'''

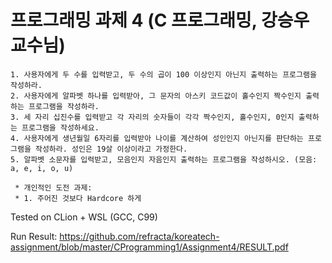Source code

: 프로그래밍 과제 4 (C 프로그래밍, 강승우 교수님)
=============
```
1. 사용자에게 두 수를 입력받고, 두 수의 곱이 100 이상인지 아닌지 출력하는 프로그램을 작성하라.
2. 사용자에게 알파벳 하나를 입력받아, 그 문자의 아스키 코드값이 홀수인지 짝수인지 출력하는 프로그램을 작성하라.
3. 세 자리 십진수를 입력받고 각 자리의 숫자들이 각각 짝수인지, 홀수인지, 0인지 출력하는 프로그램을 작성하세요.
4. 사용자에게 생년월일 6자리를 입력받아 나이를 계산하여 성인인지 아닌지를 판단하는 프로그램을 작성하라. 성인은 19살 이상이라고 가정한다.
5. 알파벳 소문자를 입력받고, 모음인지 자음인지 출력하는 프로그램을 작성하시오. (모음: a, e, i, o, u)

 * 개인적인 도전 과제:
 * 1. 주어진 것보다 Hardcore 하게
```

Tested on CLion + WSL (GCC, C99)

Run Result: https://github.com/refracta/koreatech-assignment/blob/master/CProgramming1/Assignment4/RESULT.pdf
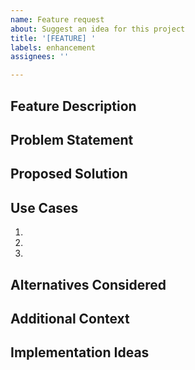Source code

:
```yaml
---
name: Feature request
about: Suggest an idea for this project
title: '[FEATURE] '
labels: enhancement
assignees: ''

---
```


## Feature Description
<!-- A clear and concise description of the feature you'd like -->

## Problem Statement
<!-- Describe the problem this feature would solve -->

## Proposed Solution
<!-- Describe the solution you'd like -->

## Use Cases
<!-- Provide specific examples of how this feature would be used -->
1. 
2. 
3. 

## Alternatives Considered
<!-- Describe any alternative solutions or features you've considered -->

## Additional Context
<!-- Add any other context, mockups, or screenshots about the feature request here -->

## Implementation Ideas
<!-- If you have ideas on how to implement this feature, share them here -->
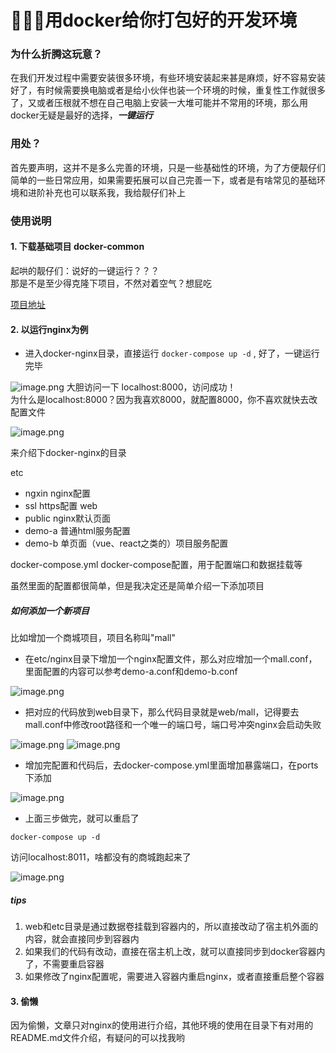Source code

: # 🚄🚄🚄用docker给你打包好的开发环境



### 为什么折腾这玩意？

在我们开发过程中需要安装很多环境，有些环境安装起来甚是麻烦，好不容易安装好了，有时候需要换电脑或者是给小伙伴也装一个环境的时候，重复性工作就很多了，又或者压根就不想在自己电脑上安装一大堆可能并不常用的环境，那么用docker无疑是最好的选择，***一键运行***


### 用处？

首先要声明，这并不是多么完善的环境，只是一些基础性的环境，为了方便靓仔们简单的一些日常应用，如果需要拓展可以自己完善一下，或者是有啥常见的基础环境和进阶补充也可以联系我，我给靓仔们补上


### 使用说明

#### 1. 下载基础项目 docker-common
起哄的靓仔们：说好的一键运行？？？  
那是不是至少得克隆下项目，不然对着空气？想屁吃

[项目地址](https://gitee.com/wujr1532/docker-common)



#### 2. 以运行nginx为例

- 进入docker-nginx目录，直接运行 `docker-compose up -d` , 好了，一键运行完毕

![image.png](https://p6-juejin.byteimg.com/tos-cn-i-k3u1fbpfcp/f7bc836daea0420da2752d294df29522~tplv-k3u1fbpfcp-watermark.image)
大胆访问一下 localhost:8000，访问成功！  
为什么是localhost:8000？因为我喜欢8000，就配置8000，你不喜欢就快去改配置文件

![image.png](https://p6-juejin.byteimg.com/tos-cn-i-k3u1fbpfcp/6fd2ff9c61d44be18a226f004b37b2c6~tplv-k3u1fbpfcp-watermark.image)


来介绍下docker-nginx的目录   

etc
- ngxin nginx配置
- ssl https配置
web
- public nginx默认页面
- demo-a 普通html服务配置
- demo-b 单页面（vue、react之类的）项目服务配置

docker-compose.yml  docker-compose配置，用于配置端口和数据挂载等

虽然里面的配置都很简单，但是我决定还是简单介绍一下添加项目

##### 如何添加一个新项目

比如增加一个商城项目，项目名称叫"mall"
- 在etc/nginx目录下增加一个nginx配置文件，那么对应增加一个mall.conf，里面配置的内容可以参考demo-a.conf和demo-b.conf

![image.png](https://p9-juejin.byteimg.com/tos-cn-i-k3u1fbpfcp/330c0dc51a274b68b00adf55401602a5~tplv-k3u1fbpfcp-watermark.image)
- 把对应的代码放到web目录下，那么代码目录就是web/mall，记得要去mall.conf中修改root路径和一个唯一的端口号，端口号冲突nginx会启动失败

![image.png](https://p1-juejin.byteimg.com/tos-cn-i-k3u1fbpfcp/bec344dd157246139cc5f256a2b46a03~tplv-k3u1fbpfcp-watermark.image)
![image.png](https://p9-juejin.byteimg.com/tos-cn-i-k3u1fbpfcp/ef00e259302f496ba92742e1ddf29c82~tplv-k3u1fbpfcp-watermark.image)
- 增加完配置和代码后，去docker-compose.yml里面增加暴露端口，在ports下添加

![image.png](https://p6-juejin.byteimg.com/tos-cn-i-k3u1fbpfcp/120546c60a8f47b4a951a2167219f146~tplv-k3u1fbpfcp-watermark.image)
- 上面三步做完，就可以重启了
```
docker-compose up -d
```
访问localhost:8011，啥都没有的商城跑起来了

![image.png](https://p3-juejin.byteimg.com/tos-cn-i-k3u1fbpfcp/b7d173484f8345c1973affdec17778dd~tplv-k3u1fbpfcp-watermark.image)


##### tips
1. web和etc目录是通过数据卷挂载到容器内的，所以直接改动了宿主机外面的内容，就会直接同步到容器内
2. 如果我们的代码有改动，直接在宿主机上改，就可以直接同步到docker容器内了，不需要重启容器
3. 如果修改了nginx配置呢，需要进入容器内重启nginx，或者直接重启整个容器


#### 3. 偷懒
因为偷懒，文章只对nginx的使用进行介绍，其他环境的使用在目录下有对用的README.md文件介绍，有疑问的可以找我哟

'''

> **Exercise requirements**
Please quote the lines of the material, beginning with the first and ending with the one that contains "大胆访问一下 localhost:8000，访问成功！", exactly as written and without any pictures.

> **Result of this exercise**
Source code

: 프로그래밍 과제 4 (C 프로그래밍, 강승우 교수님)
=============
```
1. 사용자에게 두 수를 입력받고, 두 수의 곱이 100 이상인지 아닌지 출력하는 프로그램을 작성하라.
2. 사용자에게 알파벳 하나를 입력받아, 그 문자의 아스키 코드값이 홀수인지 짝수인지 출력하는 프로그램을 작성하라.
3. 세 자리 십진수를 입력받고 각 자리의 숫자들이 각각 짝수인지, 홀수인지, 0인지 출력하는 프로그램을 작성하세요.
4. 사용자에게 생년월일 6자리를 입력받아 나이를 계산하여 성인인지 아닌지를 판단하는 프로그램을 작성하라. 성인은 19살 이상이라고 가정한다.
5. 알파벳 소문자를 입력받고, 모음인지 자음인지 출력하는 프로그램을 작성하시오. (모음: a, e, i, o, u)

 * 개인적인 도전 과제:
 * 1. 주어진 것보다 Hardcore 하게
```

Tested on CLion + WSL (GCC, C99)

Run Result: https://github.com/refracta/koreatech-assignment/blob/master/CProgramming1/Assignment4/RESULT.pdf
Source code

:
```yaml
---
name: Feature request
about: Suggest an idea for this project
title: '[FEATURE] '
labels: enhancement
assignees: ''

---
```


## Feature Description
<!-- A clear and concise description of the feature you'd like -->

## Problem Statement
<!-- Describe the problem this feature would solve -->

## Proposed Solution
<!-- Describe the solution you'd like -->

## Use Cases
<!-- Provide specific examples of how this feature would be used -->
1. 
2. 
3. 

## Alternatives Considered
<!-- Describe any alternative solutions or features you've considered -->

## Additional Context
<!-- Add any other context, mockups, or screenshots about the feature request here -->

## Implementation Ideas
<!-- If you have ideas on how to implement this feature, share them here -->
Source code

: # 🚄🚄🚄用docker给你打包好的开发环境



### 为什么折腾这玩意？

在我们开发过程中需要安装很多环境，有些环境安装起来甚是麻烦，好不容易安装好了，有时候需要换电脑或者是给小伙伴也装一个环境的时候，重复性工作就很多了，又或者压根就不想在自己电脑上安装一大堆可能并不常用的环境，那么用docker无疑是最好的选择，***一键运行***


### 用处？

首先要声明，这并不是多么完善的环境，只是一些基础性的环境，为了方便靓仔们简单的一些日常应用，如果需要拓展可以自己完善一下，或者是有啥常见的基础环境和进阶补充也可以联系我，我给靓仔们补上


### 使用说明

#### 1. 下载基础项目 docker-common
起哄的靓仔们：说好的一键运行？？？  
那是不是至少得克隆下项目，不然对着空气？想屁吃

[项目地址](https://gitee.com/wujr1532/docker-common)



#### 2. 以运行nginx为例

- 进入docker-nginx目录，直接运行 `docker-compose up -d` , 好了，一键运行完毕

![image.png](https://p6-juejin.byteimg.com/tos-cn-i-k3u1fbpfcp/f7bc836daea0420da2752d294df29522~tplv-k3u1fbpfcp-watermark.image)
大胆访问一下 localhost:8000，访问成功！  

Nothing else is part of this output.